Die Cincinnati Bengals waren bereits einige Male nah dran - gegen die Jaguars reicht es schließlich für den ersten Sieg und es bleibt eindrucksvoll, was Joe Burrow gerade auch unter Pressure abliefert. Gegen Jacksonville war es außerdem die Joe-Mixon-Show, Mixon lieferte ein spektakuläres Spiel ab - und die Partie gab auch einen Vorgeschmack darauf, was vielleicht möglich sein kann, wenn die Offensive Line nicht konstant hoffnungslos unterlegen ist.
Für einen anderen jungen Quarterback läuft derweil die Uhr womöglich ab. Washingtons Head Coach Ron Rivera hatte Dwayne Haskins unter der Woche bereits öffentlich angezählt, und auch wenn niemand einen Sieg über die Ravens erwartet hatte: die Offense läuft extrem zäh mit Haskins, und das schon die ganze Saison über.

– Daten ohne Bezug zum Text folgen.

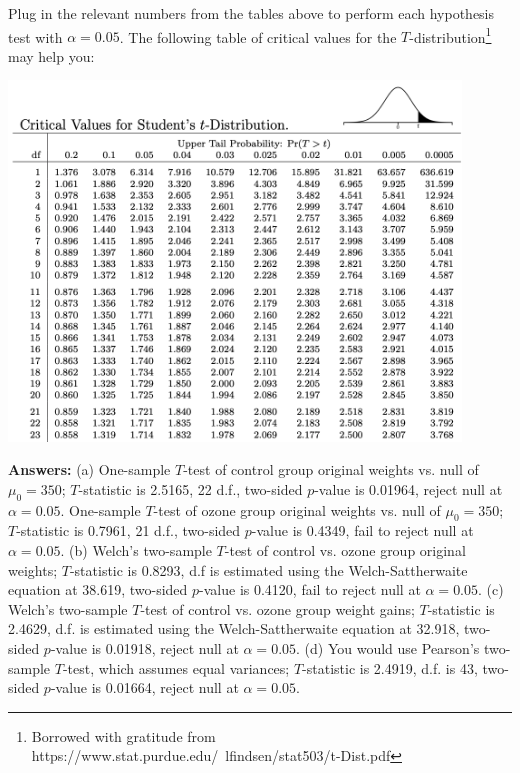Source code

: \begin{question}{}
\noindent Plug in the relevant numbers from the tables above to perform each hypothesis test with $\alpha = 0.05$. The following table of critical values for the $T$-distribution\footnote{Borrowed with gratitude from https://www.stat.purdue.edu/~lfindsen/stat503/t-Dist.pdf} may help you:

\begin{center}
\includegraphics[width=0.9\textwidth]{img/t-distribution-critical-values.png}
\end{center}

\noindent \textbf{Answers:} (a) One-sample $T$-test of control group original weights vs. null of $\mu_0 = 350$; $T$-statistic is 2.5165, 22 d.f., two-sided $p$-value is 0.01964, reject null at $\alpha=0.05$. One-sample $T$-test of ozone group original weights vs. null of $\mu_0 = 350$; $T$-statistic is 0.7961, 21 d.f., two-sided $p$-value is 0.4349, fail to reject null at $\alpha=0.05$. (b) Welch's two-sample $T$-test of control vs. ozone group original weights; $T$-statistic is 0.8293, d.f is estimated using the Welch-Sattherwaite equation at 38.619, two-sided $p$-value is 0.4120, fail to reject null at $\alpha=0.05$. (c) Welch's two-sample $T$-test of control vs. ozone group weight gains; $T$-statistic is 2.4629, d.f. is estimated using the Welch-Sattherwaite equation at 32.918, two-sided $p$-value is 0.01918, reject null at $\alpha=0.05$. (d) You would use Pearson's two-sample $T$-test, which assumes equal variances; $T$-statistic is 2.4919, d.f. is 43, two-sided $p$-value is 0.01664, reject null at $\alpha=0.05$. 

\end{question}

Das setzte sich auch gegen Baltimore fort. Haskins kassierte Sacks, die er nicht kassieren darf, auch etwa sein Pass bei Fourth-and-Goal blieb in Gedächtnis. Die Total Stats letztlich zeigen nicht wirklich, wie wenig die Offense produzierte und in einer Division, die komplett offen ist, mit einem Backup-Quarterback, den Rivera kennt (Kyle Allen) sowie einer Quarterback-Wildcard in Alex Smith könnte die Luft für Haskins sehr bald sehr dünn werden.